• **Items from a dataset**:
◆ ◆ ◆ ◆ ◆
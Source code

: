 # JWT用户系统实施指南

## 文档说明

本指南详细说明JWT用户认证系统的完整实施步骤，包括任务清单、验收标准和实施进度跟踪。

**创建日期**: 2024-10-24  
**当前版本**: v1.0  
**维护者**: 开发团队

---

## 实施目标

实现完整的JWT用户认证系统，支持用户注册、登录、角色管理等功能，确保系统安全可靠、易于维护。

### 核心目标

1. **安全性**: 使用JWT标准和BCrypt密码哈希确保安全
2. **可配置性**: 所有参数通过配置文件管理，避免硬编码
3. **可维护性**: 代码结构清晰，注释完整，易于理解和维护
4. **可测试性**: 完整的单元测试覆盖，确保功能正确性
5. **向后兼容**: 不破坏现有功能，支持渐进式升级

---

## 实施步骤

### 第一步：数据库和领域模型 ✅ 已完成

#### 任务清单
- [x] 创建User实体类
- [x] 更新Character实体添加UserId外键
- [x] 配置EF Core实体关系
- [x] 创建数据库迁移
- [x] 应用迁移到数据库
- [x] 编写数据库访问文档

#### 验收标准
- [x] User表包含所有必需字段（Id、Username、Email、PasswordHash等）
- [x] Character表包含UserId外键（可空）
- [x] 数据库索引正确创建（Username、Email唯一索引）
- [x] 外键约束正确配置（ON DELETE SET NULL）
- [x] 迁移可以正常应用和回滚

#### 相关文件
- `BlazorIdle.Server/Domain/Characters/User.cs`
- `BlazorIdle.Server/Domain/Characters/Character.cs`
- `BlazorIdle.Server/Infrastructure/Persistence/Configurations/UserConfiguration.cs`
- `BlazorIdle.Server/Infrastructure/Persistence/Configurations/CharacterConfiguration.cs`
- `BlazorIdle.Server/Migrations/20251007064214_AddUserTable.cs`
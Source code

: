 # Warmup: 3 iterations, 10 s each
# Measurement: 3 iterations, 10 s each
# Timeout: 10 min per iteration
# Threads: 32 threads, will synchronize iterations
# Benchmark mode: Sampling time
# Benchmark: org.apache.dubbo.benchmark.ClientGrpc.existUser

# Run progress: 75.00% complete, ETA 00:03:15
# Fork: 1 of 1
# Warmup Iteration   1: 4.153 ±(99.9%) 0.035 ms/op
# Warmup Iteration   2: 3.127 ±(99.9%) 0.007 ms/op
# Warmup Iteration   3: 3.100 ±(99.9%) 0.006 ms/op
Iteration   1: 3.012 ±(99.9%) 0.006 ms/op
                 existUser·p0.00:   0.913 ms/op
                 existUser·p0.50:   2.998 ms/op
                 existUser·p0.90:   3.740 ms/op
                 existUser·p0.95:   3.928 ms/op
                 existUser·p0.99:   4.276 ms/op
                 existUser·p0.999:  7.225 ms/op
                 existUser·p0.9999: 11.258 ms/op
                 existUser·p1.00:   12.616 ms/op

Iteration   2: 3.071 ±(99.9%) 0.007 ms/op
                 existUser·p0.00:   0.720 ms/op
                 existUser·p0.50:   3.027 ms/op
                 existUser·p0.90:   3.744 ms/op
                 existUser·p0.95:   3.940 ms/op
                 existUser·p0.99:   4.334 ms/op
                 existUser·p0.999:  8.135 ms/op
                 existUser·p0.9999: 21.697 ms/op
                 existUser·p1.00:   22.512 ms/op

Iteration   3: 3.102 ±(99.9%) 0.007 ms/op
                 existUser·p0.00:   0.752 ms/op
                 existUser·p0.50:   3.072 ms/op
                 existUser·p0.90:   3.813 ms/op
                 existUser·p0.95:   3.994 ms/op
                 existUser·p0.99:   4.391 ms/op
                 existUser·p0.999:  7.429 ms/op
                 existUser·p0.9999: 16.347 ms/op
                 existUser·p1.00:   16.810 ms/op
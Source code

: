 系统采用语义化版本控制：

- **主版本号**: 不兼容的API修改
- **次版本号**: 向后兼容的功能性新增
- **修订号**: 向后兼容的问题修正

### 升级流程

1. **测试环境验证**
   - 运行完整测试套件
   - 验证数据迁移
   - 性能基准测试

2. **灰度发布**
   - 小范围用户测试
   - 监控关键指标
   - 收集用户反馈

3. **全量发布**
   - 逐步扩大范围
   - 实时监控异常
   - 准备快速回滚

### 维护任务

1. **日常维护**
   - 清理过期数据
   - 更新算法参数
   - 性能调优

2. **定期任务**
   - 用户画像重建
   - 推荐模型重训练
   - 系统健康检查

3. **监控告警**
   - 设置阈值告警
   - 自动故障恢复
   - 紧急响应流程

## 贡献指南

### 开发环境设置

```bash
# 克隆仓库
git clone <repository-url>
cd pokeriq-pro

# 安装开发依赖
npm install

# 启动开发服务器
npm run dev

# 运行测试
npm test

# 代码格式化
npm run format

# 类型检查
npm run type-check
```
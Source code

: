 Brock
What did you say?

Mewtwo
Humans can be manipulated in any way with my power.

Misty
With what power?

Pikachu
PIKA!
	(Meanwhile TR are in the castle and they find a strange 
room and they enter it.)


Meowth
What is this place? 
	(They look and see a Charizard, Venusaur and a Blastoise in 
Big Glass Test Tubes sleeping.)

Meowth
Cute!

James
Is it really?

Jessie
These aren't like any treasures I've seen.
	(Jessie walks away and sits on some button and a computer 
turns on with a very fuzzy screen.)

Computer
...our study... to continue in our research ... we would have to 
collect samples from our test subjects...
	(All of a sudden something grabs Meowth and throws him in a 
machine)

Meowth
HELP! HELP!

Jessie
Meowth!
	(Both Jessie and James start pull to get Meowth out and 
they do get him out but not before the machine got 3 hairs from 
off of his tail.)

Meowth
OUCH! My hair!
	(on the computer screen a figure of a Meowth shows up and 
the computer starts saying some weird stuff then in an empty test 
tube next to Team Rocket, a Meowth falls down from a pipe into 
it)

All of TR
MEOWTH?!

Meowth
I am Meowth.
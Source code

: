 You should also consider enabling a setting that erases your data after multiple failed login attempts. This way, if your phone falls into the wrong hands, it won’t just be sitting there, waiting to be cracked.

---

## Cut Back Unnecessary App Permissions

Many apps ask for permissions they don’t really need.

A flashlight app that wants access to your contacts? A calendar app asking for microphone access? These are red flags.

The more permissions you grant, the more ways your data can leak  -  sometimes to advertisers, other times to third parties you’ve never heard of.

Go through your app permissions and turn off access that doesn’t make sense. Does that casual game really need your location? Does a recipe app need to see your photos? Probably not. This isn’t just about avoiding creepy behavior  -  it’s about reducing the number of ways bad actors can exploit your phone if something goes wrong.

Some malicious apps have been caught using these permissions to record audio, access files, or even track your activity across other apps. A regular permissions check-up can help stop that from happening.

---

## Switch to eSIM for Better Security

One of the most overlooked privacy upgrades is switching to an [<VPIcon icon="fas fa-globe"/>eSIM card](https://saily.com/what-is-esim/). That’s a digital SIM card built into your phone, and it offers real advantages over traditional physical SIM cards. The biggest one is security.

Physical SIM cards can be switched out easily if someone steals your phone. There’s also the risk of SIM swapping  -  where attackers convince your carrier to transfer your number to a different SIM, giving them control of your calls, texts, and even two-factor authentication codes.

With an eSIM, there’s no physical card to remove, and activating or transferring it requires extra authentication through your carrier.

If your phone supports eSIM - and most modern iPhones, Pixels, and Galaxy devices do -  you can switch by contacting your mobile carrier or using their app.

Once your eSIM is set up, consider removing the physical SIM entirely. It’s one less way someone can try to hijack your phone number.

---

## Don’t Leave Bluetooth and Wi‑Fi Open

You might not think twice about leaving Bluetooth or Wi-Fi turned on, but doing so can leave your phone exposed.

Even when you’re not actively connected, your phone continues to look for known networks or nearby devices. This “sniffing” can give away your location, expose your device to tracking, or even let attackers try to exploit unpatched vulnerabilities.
◆ ◆ ◆ ◆ ◆
Which lines hold the word "machine"? Copy each of them from the records.

machine)
they do get him out but not before the machine got 3 hairs from 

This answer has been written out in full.